* [PROBLEM DETAILS]:
Each line containing the string "plating" should be copied out of the entries.
□ □ □ □ □ □ □
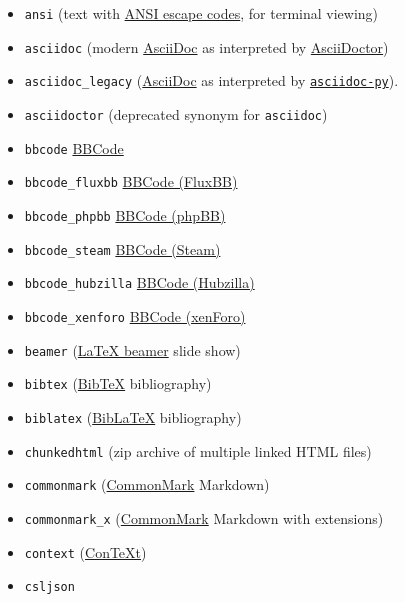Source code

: \documentclass[
]{article}
\providecommand{\tightlist}{%
  \setlength{\itemsep}{0pt}\setlength{\parskip}{0pt}}
\begin{document}
\begin{description}
\hypertarget{output-formats}{}
\begin{itemize}
\tightlist
\item
  \texttt{ansi} (text with
  \href{https://en.wikipedia.org/wiki/ANSI_escape_code}{ANSI escape
  codes}, for terminal viewing)
\item
  \texttt{asciidoc} (modern \href{https://asciidoc.org/}{AsciiDoc} as
  interpreted by \href{https://asciidoctor.org/}{AsciiDoctor})
\item
  \texttt{asciidoc\_legacy} (\href{https://asciidoc.org/}{AsciiDoc} as
  interpreted by
  \href{https://github.com/asciidoc-py/asciidoc-py}{\texttt{asciidoc-py}}).
\item
  \texttt{asciidoctor} (deprecated synonym for \texttt{asciidoc})
\item
  \texttt{bbcode} \href{https://www.bbcode.org/reference.php}{BBCode}
\item
  \texttt{bbcode\_fluxbb}
  \href{https://web.archive.org/web/20210623155046/https://fluxbb.org/forums/help.php\#bbcode}{BBCode
  (FluxBB)}
\item
  \texttt{bbcode\_phpbb}
  \href{https://www.phpbb.com/community/help/bbcode}{BBCode (phpBB)}
\item
  \texttt{bbcode\_steam}
  \href{https://steamcommunity.com/comment/ForumTopic/formattinghelp}{BBCode
  (Steam)}
\item
  \texttt{bbcode\_hubzilla}
  \href{https://hubzilla.org/help/member/bbcode}{BBCode (Hubzilla)}
\item
  \texttt{bbcode\_xenforo}
  \href{https://www.xenfocus.com/community/help/bb-codes/}{BBCode
  (xenForo)}
\item
  \texttt{beamer} (\href{https://ctan.org/pkg/beamer}{LaTeX beamer}
  slide show)
\item
  \texttt{bibtex} (\href{https://ctan.org/pkg/bibtex}{BibTeX}
  bibliography)
\item
  \texttt{biblatex} (\href{https://ctan.org/pkg/biblatex}{BibLaTeX}
  bibliography)
\item
  \texttt{chunkedhtml} (zip archive of multiple linked HTML files)
\item
  \texttt{commonmark} (\href{https://commonmark.org}{CommonMark}
  Markdown)
\item
  \texttt{commonmark\_x} (\href{https://commonmark.org}{CommonMark}
  Markdown with extensions)
\item
  \texttt{context} (\href{https://www.contextgarden.net/}{ConTeXt})
\item
  \texttt{csljson}

\end{itemize}
\end{description}
\end{document}

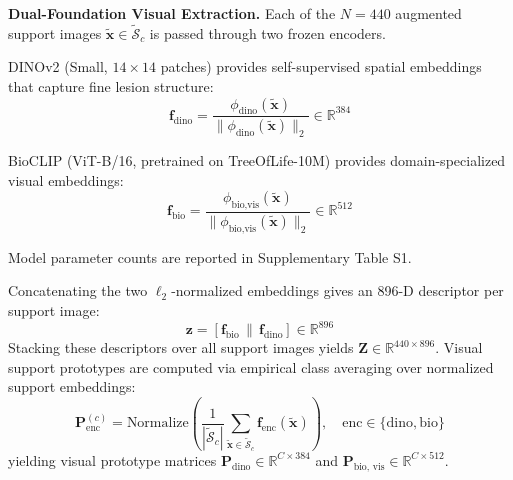 \documentclass[conference]{IEEEtran}
\begin{document}
\medskip
\textbf{Dual-Foundation Visual Extraction.} Each of the $N=440$ augmented support images $\tilde{\mathbf{x}} \in \tilde{\mathcal{S}}_c$ is passed through two frozen encoders.

DINOv2 (Small, $14 \times 14$ patches) \cite{oquab2023dinov2} provides self-supervised spatial embeddings that capture fine lesion structure:
\begin{equation}
    \mathbf{f}_{\text{dino}} = \frac{\phi_{\text{dino}}(\tilde{\mathbf{x}})}{\|\phi_{\text{dino}}(\tilde{\mathbf{x}})\|_2} \in \mathbb{R}^{384}
\end{equation}

BioCLIP (ViT-B/16, pretrained on TreeOfLife-10M) \cite{stevens2024bioclip} provides domain-specialized visual embeddings:
\begin{equation}
    \mathbf{f}_{\text{bio}} = \frac{\phi_{\text{bio,vis}}(\tilde{\mathbf{x}})}{\|\phi_{\text{bio,vis}}(\tilde{\mathbf{x}})\|_2} \in \mathbb{R}^{512}
\end{equation}

Model parameter counts are reported in Supplementary Table S1.

Concatenating the two $\ell_2$-normalized embeddings gives an 896-D descriptor per support image:
\begin{equation}
    \mathbf{z} = \left[\mathbf{f}_{\text{bio}} \,\|\, \mathbf{f}_{\text{dino}}\right] \in \mathbb{R}^{896}
\end{equation}
Stacking these descriptors over all support images yields $\mathbf{Z} \in \mathbb{R}^{440 \times 896}$. Visual support prototypes are computed via empirical class averaging over normalized support embeddings:
\begin{equation}
    \mathbf{P}_{\text{enc}}^{(c)} = \text{Normalize}\left(\frac{1}{|\tilde{\mathcal{S}}_c|}\sum_{\tilde{\mathbf{x}} \in \tilde{\mathcal{S}}_c} \mathbf{f}_{\text{enc}}(\tilde{\mathbf{x}})\right), \quad \text{enc} \in \{\text{dino}, \text{bio}\}
\end{equation}
yielding visual prototype matrices $\mathbf{P}_{\text{dino}} \in \mathbb{R}^{C \times 384}$ and $\mathbf{P}_{\text{bio, vis}} \in \mathbb{R}^{C \times 512}$.
\end{document}

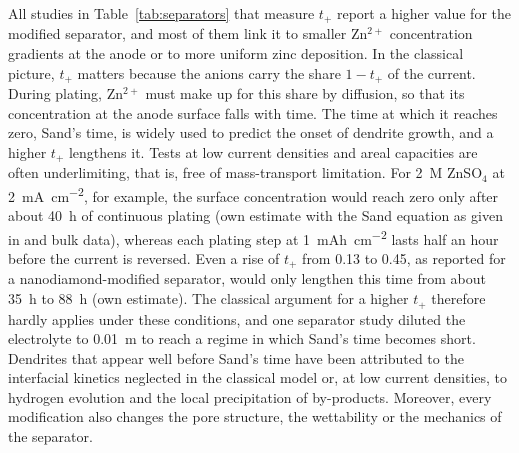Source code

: All studies in Table~\ref{tab:separators} that measure $t_+$ report a higher value for the modified separator, and most of them link it to smaller Zn$^{2+}$ concentration gradients at the anode or to more uniform zinc deposition\cite{luo_regulating_2024,yuan_synergistic_2025}.
In the classical picture, $t_+$ matters because the anions carry the share $1-t_+$ of the current.
During plating, Zn$^{2+}$ must make up for this share by diffusion, so that its concentration at the anode surface falls with time.
The time at which it reaches zero, Sand's time\cite{sand_concentration_1901}, is widely used to predict the onset of dendrite growth, and a higher $t_+$ lengthens it\cite{yang_dendrite_2025}.
Tests at low current densities and areal capacities are often underlimiting, that is, free of mass-transport limitation\cite{rana_electroanalytical_2025}.
For \SI{2}{M} ZnSO$_4$ at \SI{2}{mA.cm^{-2}}, for example, the surface concentration would reach zero only after about \SI{40}{h} of continuous plating (own estimate with the Sand equation as given in\cite{yang_dendrite_2025} and bulk data\cite{albright_mutual_1975,purser_transference_1951}), whereas each plating step at \SI{1}{mAh.cm^{-2}} lasts half an hour before the current is reversed.
Even a rise of $t_+$ from 0.13 to 0.45, as reported for a nanodiamond-modified separator\cite{zhang_modulating_2024,zhang_qiuxia_2025}, would only lengthen this time from about \SI{35}{h} to \SI{88}{h} (own estimate).
The classical argument for a higher $t_+$ therefore hardly applies under these conditions, and one separator study diluted the electrolyte to \SI{0.01}{m} to reach a regime in which Sand's time becomes short\cite{su_printingscalable_2022}.
Dendrites that appear well before Sand's time have been attributed to the interfacial kinetics neglected in the classical model\cite{yang_dendrite_2025} or, at low current densities, to hydrogen evolution and the local precipitation of by-products\cite{rana_electroanalytical_2025}.
Moreover, every modification also changes the pore structure, the wettability or the mechanics of the separator.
□ □ □ □ □ □ □
* [EXERCISE RESULT]:
During plating, Zn$^{2+}$ must make up for this share by diffusion, so that its concentration at the anode surface falls with time.
For \SI{2}{M} ZnSO$_4$ at \SI{2}{mA.cm^{-2}}, for example, the surface concentration would reach zero only after about \SI{40}{h} of continuous plating (own estimate with the Sand equation as given in\cite{yang_dendrite_2025} and bulk data\cite{albright_mutual_1975,purser_transference_1951}), whereas each plating step at \SI{1}{mAh.cm^{-2}} lasts half an hour before the current is reversed.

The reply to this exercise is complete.